Middleton now asserts counsel provided ineffective assistance by failing to present expert testimony during the guilt phase that Middleton was not guilty by reason of mental disease or defect or suffered from diminished capacity. Specifically, Middleton argues counsel should have called Dr. Lipman, along with Dr. Philip Murphy (Dr. Murphy), a clinical psychologist, and Dr. A.E. Daniel (Dr. Daniel), a psychiatrist, to testify during the guilt phase that Middleton's drug use impaired his mental faculties, and that Middleton lacked the ability to recognize the wrongfulness of his actions or thereby form the intent necessary to be convicted of first-degree murder. According to Middleton, presenting such evidence during the guilt phase would have resulted in a more unified, consistent theme during the two phases of the trial, making it more likely the jury would have imposed only a life sentence.

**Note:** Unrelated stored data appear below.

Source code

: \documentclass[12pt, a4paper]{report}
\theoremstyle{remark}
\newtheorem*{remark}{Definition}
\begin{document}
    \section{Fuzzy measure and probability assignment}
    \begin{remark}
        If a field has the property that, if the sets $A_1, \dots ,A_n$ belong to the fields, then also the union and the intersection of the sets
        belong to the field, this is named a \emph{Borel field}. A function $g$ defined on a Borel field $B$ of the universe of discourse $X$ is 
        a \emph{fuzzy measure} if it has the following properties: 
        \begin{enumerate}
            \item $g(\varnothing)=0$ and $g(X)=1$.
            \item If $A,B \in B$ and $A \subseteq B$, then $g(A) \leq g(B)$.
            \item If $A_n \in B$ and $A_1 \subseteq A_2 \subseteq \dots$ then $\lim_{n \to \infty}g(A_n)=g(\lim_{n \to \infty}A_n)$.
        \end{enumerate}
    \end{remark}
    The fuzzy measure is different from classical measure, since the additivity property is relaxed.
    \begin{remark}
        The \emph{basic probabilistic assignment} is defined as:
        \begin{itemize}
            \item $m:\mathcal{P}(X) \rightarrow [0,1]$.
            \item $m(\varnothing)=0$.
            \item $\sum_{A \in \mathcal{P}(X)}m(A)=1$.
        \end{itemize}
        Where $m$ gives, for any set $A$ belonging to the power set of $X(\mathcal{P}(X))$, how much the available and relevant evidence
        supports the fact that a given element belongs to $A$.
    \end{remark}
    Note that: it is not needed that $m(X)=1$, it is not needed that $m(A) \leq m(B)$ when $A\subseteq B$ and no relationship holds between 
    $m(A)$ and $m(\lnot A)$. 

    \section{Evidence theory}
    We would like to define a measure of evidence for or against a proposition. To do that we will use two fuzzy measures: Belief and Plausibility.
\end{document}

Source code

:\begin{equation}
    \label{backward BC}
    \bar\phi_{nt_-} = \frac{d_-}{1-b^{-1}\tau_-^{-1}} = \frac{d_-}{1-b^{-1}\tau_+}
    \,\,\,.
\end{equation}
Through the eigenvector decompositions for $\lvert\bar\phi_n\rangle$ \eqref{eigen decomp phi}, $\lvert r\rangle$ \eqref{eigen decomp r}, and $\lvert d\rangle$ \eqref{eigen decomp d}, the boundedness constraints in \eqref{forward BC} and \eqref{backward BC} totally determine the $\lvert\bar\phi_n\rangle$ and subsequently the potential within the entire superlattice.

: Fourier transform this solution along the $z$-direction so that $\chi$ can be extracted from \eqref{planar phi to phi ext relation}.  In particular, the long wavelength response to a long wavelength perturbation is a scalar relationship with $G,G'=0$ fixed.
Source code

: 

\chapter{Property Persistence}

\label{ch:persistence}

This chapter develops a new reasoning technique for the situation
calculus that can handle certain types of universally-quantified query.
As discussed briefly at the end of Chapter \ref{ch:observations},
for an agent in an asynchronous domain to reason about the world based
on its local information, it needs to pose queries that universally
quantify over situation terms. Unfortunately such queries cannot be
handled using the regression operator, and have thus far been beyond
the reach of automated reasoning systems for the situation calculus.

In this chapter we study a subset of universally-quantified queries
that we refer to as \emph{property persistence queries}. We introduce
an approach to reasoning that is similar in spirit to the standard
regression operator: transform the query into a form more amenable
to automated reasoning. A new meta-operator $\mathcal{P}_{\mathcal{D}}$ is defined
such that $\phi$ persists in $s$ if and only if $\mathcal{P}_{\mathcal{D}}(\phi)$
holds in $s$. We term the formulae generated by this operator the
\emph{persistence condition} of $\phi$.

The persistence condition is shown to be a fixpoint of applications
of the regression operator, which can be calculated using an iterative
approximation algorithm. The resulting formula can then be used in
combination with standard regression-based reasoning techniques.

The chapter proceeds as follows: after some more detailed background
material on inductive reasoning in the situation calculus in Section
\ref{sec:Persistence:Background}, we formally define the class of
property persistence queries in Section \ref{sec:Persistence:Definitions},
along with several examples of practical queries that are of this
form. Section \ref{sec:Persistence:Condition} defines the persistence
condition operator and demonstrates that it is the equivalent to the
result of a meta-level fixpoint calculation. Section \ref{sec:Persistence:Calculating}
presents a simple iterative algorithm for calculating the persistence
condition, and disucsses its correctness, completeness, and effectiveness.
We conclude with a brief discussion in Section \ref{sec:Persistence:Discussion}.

Rejecting Middleton's claim of error, the Missouri Supreme Court held counsel investigated but reasonably chose not to present defenses of diminished capacity and mental disease or defect during the guilt phase based on (1) Middleton's assertion he did not want to present that defense, (2) Middleton's assertion of innocence, and (3) counsel's fear that presenting contradictory defenses during the guilt phase was not sound trial strategy. Middleton, 80 S.W.3d at 806-07. The district court agreed, noting the evidence relied upon by Middleton was not entirely helpful and did not clearly demonstrate Middleton lacked the ability to form the requisite intent. Thus, the district court concluded Middleton did not demonstrate ineffective assistance of counsel.
In determining whether Middleton is entitled to relief, we examine whether counsel acted in an objectively reasonable manner in choosing not to present evidence of Middleton's mental condition or intent during the trial's guilt phase. Based on our review of the record, we conclude trial counsel acted reasonably in eschewing the introduction of such evidence for several reasons. First, "[t]he reasonableness of counsel's actions may be determined or substantially influenced by the defendant's own statements or actions." Strickland, 466 U.S. at 691, 104 S.Ct. 2052. At Middleton's post-conviction proceeding, trial counsel testified Middleton was aware of the possibility of pursuing a defense based on diminished capacity or mental disease or defect, but insisted he was not present at the murder scene. Professing his innocence, Middleton asserted he did not want counsel to present a diminished capacity defense. Middleton did not testify at the post-conviction proceeding; thus, counsel's testimony on this point stands unrebutted. Counsel's adherence to Middleton's desired defense supports a conclusion of reasonably effective assistance.
Second, while presenting inconsistent theories or defenses may be plausible in some cases, at other times it may not be sound trial strategy. We give great deference to counsel's informed strategic decisions, noting we "must resist the temptation to second-guess a lawyer's trial strategy." Laws v. Armontrout, 863 F.2d 1377, 1393 (8th Cir.1988) (en banc) (citation omitted). "[S]trategic choices made after thorough investigation of law and facts relevant to plausible options are virtually unchallengeable." Strickland, 466 U.S. at 690, 104 S.Ct. 2052. In Weekley v. Jones, 76 F.3d 1459, 1462 (8th Cir.1996) (en banc), this court rejected a claim of ineffective assistance for counsel's failure to pursue a defense of not guilty by reason of insanity. In doing so, we recognized that while pleading in the alternative is legally permissible, "there is much respectable opinion to the effect that jurors are put off by it and regard it with suspicion. In fact, there is considerable empirical evidence that insanity pleas in and of themselves are not received favorably by jurors." Id. at 1463.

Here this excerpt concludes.